Craig McWilliams’ headline in an article published in City AM earlier this week was an amusing play on recent words, ‘We’re going to build Crossrail 2 and the private sector is going to pay for it…’
The vice-chairman of the Westminster Property Association and chief executive of Grosvenor Britain & Ireland is resolute in his convictions that there’s no downside to Crossrail 2 apart from the £32bn bill, but does he have the answer? We think he does.
London’s east-west commuters stuff themselves into the stifling metal tubes of the Central, District, Piccadilly and Circle lines (which according to some sources exceed EU limit regulations on transporting cattle) every day. They will get some relief when the Elizabeth Line (first proposed in the 1940s but presumably under another guise) becomes fully functional in December 2018, but what about the poor souls travelling north to south?
The Jubilee, Northern, Bakerloo and Victoria lines are subject to the same daily overcrowding but hope is at hand with the development of Crossrail 2. It’s a highly ambitious plan to link north-east London from Tottenham Hale (and even slightly further out) to the traditional south-west commuter belt of Wimbledon. It will also connect Surrey and Hertfordshire to central London.
Alongside the original 19th century London Underground build and the Eurostar, Crossrail 2 represents one of the capital’s largest, most complex and most expensive engineering projects. It is backed by support from London mayor Sadiq Khan, TfL and Network Rail as well as business leaders including from the city’s biggest landlords Grosvenor, Land Securities, The Crown Estate, British Land and Derwent as well as, crucially, the public.
At a reported £32bn, it costs roughly the same as a potentially world-beating attacking midfielder from Juventus with a dodgy haircut, so what is London really getting for that money?
• 30 new trains an hour, beating congestion and meeting the demands of the creaking tube network
• An expansion of London’s rail capacity by 10%
• 60,000 jobs nationwide during the various construction phases
• 100,000 new jobs after opening
• Potentially 200,000 new homes straddling its length
• A daily disgorgement of 120,000 people on Oxford Street alone, a 40% increase
But at thirty-two billion pounds? The government coffers are already stretched to breaking point and it’s unlikely the back of the Downing Street sofas will yield anything like that amount, so where is the money going to come from?

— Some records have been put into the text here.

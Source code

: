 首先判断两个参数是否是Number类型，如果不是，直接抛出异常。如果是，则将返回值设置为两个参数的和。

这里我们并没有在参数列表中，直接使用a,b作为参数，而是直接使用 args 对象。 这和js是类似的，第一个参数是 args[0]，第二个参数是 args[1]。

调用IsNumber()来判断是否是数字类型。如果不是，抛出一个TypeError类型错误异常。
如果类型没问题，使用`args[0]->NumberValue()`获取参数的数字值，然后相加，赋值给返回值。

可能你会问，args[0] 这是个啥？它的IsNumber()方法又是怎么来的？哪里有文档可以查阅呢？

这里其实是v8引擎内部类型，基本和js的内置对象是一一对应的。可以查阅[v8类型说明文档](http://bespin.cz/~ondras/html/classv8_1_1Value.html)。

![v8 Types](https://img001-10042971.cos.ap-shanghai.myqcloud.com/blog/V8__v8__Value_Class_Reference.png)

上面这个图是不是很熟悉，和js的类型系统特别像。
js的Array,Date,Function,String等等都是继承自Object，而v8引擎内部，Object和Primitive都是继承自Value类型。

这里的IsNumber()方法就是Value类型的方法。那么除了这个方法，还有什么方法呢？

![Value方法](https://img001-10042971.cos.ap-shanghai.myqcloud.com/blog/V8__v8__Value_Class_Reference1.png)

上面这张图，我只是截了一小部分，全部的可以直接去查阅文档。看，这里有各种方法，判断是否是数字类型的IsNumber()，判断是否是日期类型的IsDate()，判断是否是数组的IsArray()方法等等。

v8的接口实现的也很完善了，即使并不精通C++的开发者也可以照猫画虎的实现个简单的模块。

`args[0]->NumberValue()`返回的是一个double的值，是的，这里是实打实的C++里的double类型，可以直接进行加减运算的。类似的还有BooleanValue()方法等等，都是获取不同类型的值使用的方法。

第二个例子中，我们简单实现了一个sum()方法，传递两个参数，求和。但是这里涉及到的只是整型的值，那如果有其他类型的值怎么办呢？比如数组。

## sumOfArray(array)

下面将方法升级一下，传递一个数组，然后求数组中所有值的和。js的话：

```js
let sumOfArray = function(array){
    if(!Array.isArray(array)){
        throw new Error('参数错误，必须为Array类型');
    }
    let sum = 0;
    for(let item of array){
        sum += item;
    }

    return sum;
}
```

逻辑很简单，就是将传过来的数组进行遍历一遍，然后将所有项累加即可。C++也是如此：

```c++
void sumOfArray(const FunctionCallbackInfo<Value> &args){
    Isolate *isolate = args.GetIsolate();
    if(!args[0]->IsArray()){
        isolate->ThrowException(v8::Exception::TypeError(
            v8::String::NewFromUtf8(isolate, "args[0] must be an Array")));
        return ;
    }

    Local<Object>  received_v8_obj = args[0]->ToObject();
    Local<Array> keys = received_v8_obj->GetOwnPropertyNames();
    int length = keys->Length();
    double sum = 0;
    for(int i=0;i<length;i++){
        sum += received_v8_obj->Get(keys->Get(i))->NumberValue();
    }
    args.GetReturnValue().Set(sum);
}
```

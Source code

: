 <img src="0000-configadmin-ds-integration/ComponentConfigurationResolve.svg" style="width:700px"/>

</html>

While the government is currently considering the funding case, Craig McWilliams suggests that the project could be partly funded – to the tune of around £15bn by central London’s private sector. According to a report commissioned by the Westminster Property Association and authored by JLL entitled Crossrail 2: Catalyst for Growth in Central London, the shout is that about half the funding can be raised by unleashing the potential of central London.
He said: ‘Civic leaders with a placemaking vision should unleash the West End’s potential to deliver Crossrail 2. The economic case for this vital piece of infrastructure is strong, the benefits are national and the opportunity should be taken. Private sector leaders in Central London stand ready to make the case.’

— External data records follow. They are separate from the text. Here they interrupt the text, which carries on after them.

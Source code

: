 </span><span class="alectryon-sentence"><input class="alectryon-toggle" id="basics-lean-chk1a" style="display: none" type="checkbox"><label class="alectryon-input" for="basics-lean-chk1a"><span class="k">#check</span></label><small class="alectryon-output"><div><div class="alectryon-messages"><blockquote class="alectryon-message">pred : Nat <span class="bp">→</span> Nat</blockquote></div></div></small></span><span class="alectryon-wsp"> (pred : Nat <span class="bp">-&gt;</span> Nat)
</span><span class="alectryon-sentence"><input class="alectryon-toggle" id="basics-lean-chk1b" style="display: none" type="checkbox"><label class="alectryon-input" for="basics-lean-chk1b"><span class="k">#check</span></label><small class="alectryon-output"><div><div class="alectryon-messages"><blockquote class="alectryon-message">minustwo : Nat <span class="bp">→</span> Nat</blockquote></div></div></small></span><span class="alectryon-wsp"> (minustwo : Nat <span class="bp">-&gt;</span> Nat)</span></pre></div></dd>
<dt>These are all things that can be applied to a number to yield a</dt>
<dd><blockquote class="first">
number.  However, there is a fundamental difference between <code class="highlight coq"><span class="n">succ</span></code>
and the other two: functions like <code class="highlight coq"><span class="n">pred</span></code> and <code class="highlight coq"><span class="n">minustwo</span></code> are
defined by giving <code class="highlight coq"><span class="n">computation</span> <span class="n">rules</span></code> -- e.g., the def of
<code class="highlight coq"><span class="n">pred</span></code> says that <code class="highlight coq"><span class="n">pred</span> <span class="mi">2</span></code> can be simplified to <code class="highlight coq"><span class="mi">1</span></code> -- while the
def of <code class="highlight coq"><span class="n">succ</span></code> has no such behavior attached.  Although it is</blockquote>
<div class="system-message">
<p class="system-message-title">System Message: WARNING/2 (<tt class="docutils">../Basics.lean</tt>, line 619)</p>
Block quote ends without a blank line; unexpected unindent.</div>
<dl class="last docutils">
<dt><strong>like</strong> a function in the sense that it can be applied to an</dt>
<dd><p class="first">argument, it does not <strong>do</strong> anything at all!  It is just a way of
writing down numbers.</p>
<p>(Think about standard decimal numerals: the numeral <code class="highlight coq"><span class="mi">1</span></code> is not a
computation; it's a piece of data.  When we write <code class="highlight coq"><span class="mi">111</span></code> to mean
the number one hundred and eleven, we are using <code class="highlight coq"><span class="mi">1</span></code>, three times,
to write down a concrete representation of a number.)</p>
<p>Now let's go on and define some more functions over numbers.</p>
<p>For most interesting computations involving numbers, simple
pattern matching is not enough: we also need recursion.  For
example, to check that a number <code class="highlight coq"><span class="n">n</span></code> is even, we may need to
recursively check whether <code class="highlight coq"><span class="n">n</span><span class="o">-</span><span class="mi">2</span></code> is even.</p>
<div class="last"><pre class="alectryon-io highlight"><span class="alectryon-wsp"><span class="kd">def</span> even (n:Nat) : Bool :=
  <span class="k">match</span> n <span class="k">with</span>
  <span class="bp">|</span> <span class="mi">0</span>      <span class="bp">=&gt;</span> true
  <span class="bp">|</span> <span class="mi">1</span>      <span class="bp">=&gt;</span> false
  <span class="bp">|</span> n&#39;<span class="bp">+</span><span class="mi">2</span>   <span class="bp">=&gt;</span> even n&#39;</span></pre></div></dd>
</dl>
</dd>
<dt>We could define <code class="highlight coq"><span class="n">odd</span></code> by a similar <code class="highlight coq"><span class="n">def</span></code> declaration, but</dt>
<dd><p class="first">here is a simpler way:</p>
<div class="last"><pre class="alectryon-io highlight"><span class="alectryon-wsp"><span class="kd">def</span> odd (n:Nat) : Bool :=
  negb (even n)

It’s a bit of an abstract concept though. How does one unleash the potential of a city? Look around the West End and the City and there are currently more cranes than people so it’s not as if we’ve been sitting still for 20 years, but it seems we need to look elsewhere for development potential.

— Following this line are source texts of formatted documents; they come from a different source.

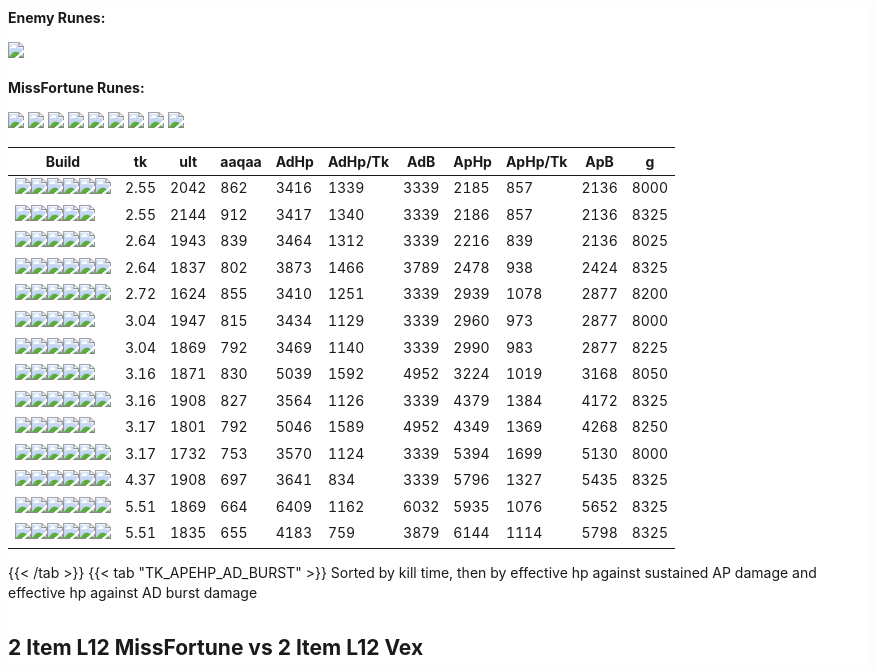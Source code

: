 

**Enemy Runes:**





![](/StatMods/StatModsArmorIcon.png)



**MissFortune Runes:**


![](/Styles/Inspiration/FirstStrike/FirstStrike.png)
![](/Styles/Inspiration/MagicalFootwear/MagicalFootwear.png)
![](/Styles/Inspiration/BiscuitDelivery/BiscuitDelivery.png)
![](/Styles/Inspiration/CosmicInsight/CosmicInsight.png)
![](/Styles/Sorcery/AbsoluteFocus/AbsoluteFocus.png)
![](/Styles/Sorcery/GatheringStorm/GatheringStorm.png)
![](/StatMods/StatModsAdaptiveForceIcon.png)
![](/StatMods/StatModsAdaptiveForceIcon.png)
![](/StatMods/StatModsArmorIcon.png)





 Build |tk|ult|aaqaa|AdHp|AdHp/Tk|AdB|ApHp|ApHp/Tk|ApB|g
-|-|-|-|-|-|-|-|-|-|-
![](/item/6672.png)![](/item/6676.png)![](/item/2422.png)![](/item/1053.png)![](/item/1055.png)![](/item/1036.png)|2.55|2042|862|3416|1339|3339|2185|857|2136|8000
![](/item/3142.png)![](/item/6672.png)![](/item/1053.png)![](/item/1055.png)![](/item/1037.png)|2.55|2144|912|3417|1340|3339|2186|857|2136|8325
![](/item/3074.png)![](/item/6672.png)![](/item/2422.png)![](/item/1055.png)![](/item/1037.png)|2.64|1943|839|3464|1312|3339|2216|839|2136|8025
![](/item/6609.png)![](/item/6672.png)![](/item/2422.png)![](/item/1053.png)![](/item/1055.png)![](/item/1037.png)|2.64|1837|802|3873|1466|3789|2478|938|2424|8325
![](/item/3091.png)![](/item/6672.png)![](/item/2422.png)![](/item/1053.png)![](/item/1055.png)![](/item/1036.png)|2.72|1624|855|3410|1251|3339|2939|1078|2877|8200
![](/item/3142.png)![](/item/3091.png)![](/item/1053.png)![](/item/1055.png)![](/item/1036.png)|3.04|1947|815|3434|1129|3339|2960|973|2877|8000
![](/item/3091.png)![](/item/3074.png)![](/item/2422.png)![](/item/1055.png)![](/item/1037.png)|3.04|1869|792|3469|1140|3339|2990|983|2877|8225
![](/item/6673.png)![](/item/6672.png)![](/item/2422.png)![](/item/1055.png)![](/item/1038.png)|3.16|1871|830|5039|1592|4952|3224|1019|3168|8050
![](/item/3156.png)![](/item/6672.png)![](/item/2422.png)![](/item/1053.png)![](/item/1055.png)![](/item/1037.png)|3.16|1908|827|3564|1126|3339|4379|1384|4172|8325
![](/item/3091.png)![](/item/6673.png)![](/item/2422.png)![](/item/1055.png)![](/item/1038.png)|3.17|1801|792|5046|1589|4952|4349|1369|4268|8250
![](/item/3091.png)![](/item/3156.png)![](/item/2422.png)![](/item/1053.png)![](/item/1055.png)![](/item/1036.png)|3.17|1732|753|3570|1124|3339|5394|1699|5130|8000
![](/item/3156.png)![](/item/3139.png)![](/item/2422.png)![](/item/1053.png)![](/item/1055.png)![](/item/1037.png)|4.37|1908|697|3641|834|3339|5796|1327|5435|8325
![](/item/3156.png)![](/item/3026.png)![](/item/2422.png)![](/item/1053.png)![](/item/1055.png)![](/item/1037.png)|5.51|1869|664|6409|1162|6032|5935|1076|5652|8325
![](/item/3156.png)![](/item/6035.png)![](/item/2422.png)![](/item/1053.png)![](/item/1055.png)![](/item/1037.png)|5.51|1835|655|4183|759|3879|6144|1114|5798|8325
{{< /tab >}}
{{< tab "TK_APEHP_AD_BURST" >}}
Sorted by kill time, then by effective hp against sustained AP damage and effective hp against AD burst damage
## 2 Item L12 MissFortune vs 2 Item L12 Vex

The report highlights suggestions for specific areas of the proposed route, for example in ‘the corridor on [the] route from Victoria to Tottenham Court Road and Euston for dense, well-designed, mixed neighbourhoods and commercial districts’. It also points out that the West End drives the success of London by supporting jobs and filling the government’s coffers with over 30% of UK tax revenues and if ‘government can commit to a funding deal for this new railway, the private sector can respond with new investment, and a greater share of London’s taxes [and local retention] can be used to fund this new infrastructure.’
Another issue to highlight is that in order to achieve the abovementioned type of intensification, there will need to be some policy flexibility in terms of height and residential use in certain locations inside the West End, described by the WPA as ‘the country’s most economically productive district’.
They went on to say that ‘this would help developments come forward that offer world-class placemaking, office, retail and leisure space, as well as the opportunity to improve the public realm in Central London and fund more affordable housing in inner London.’
Writing in mid-March before the issue of the report, Alastair Reed, Senior Policy Researcher at the Centre for Progressive Capitalism backed Crossrail 2 but asked the perfectly valid question ‘is it really fair for taxpayers from across the whole of the UK to be asked to pick up such a large bill for yet another shiny London prestige project?’ While this is by no means a vanity project, his point is sound. The success of London undoubtedly benefits the rest of the country and no argument can be made against the need for the horribly overcrowded tube network to get an overhaul but he also says, rightly to some, wrongly to others that while ‘London needs Crossrail 2, London needs to pay for it.’
And that’s precisely what London intends to do, or at the very least go Dutch with the government.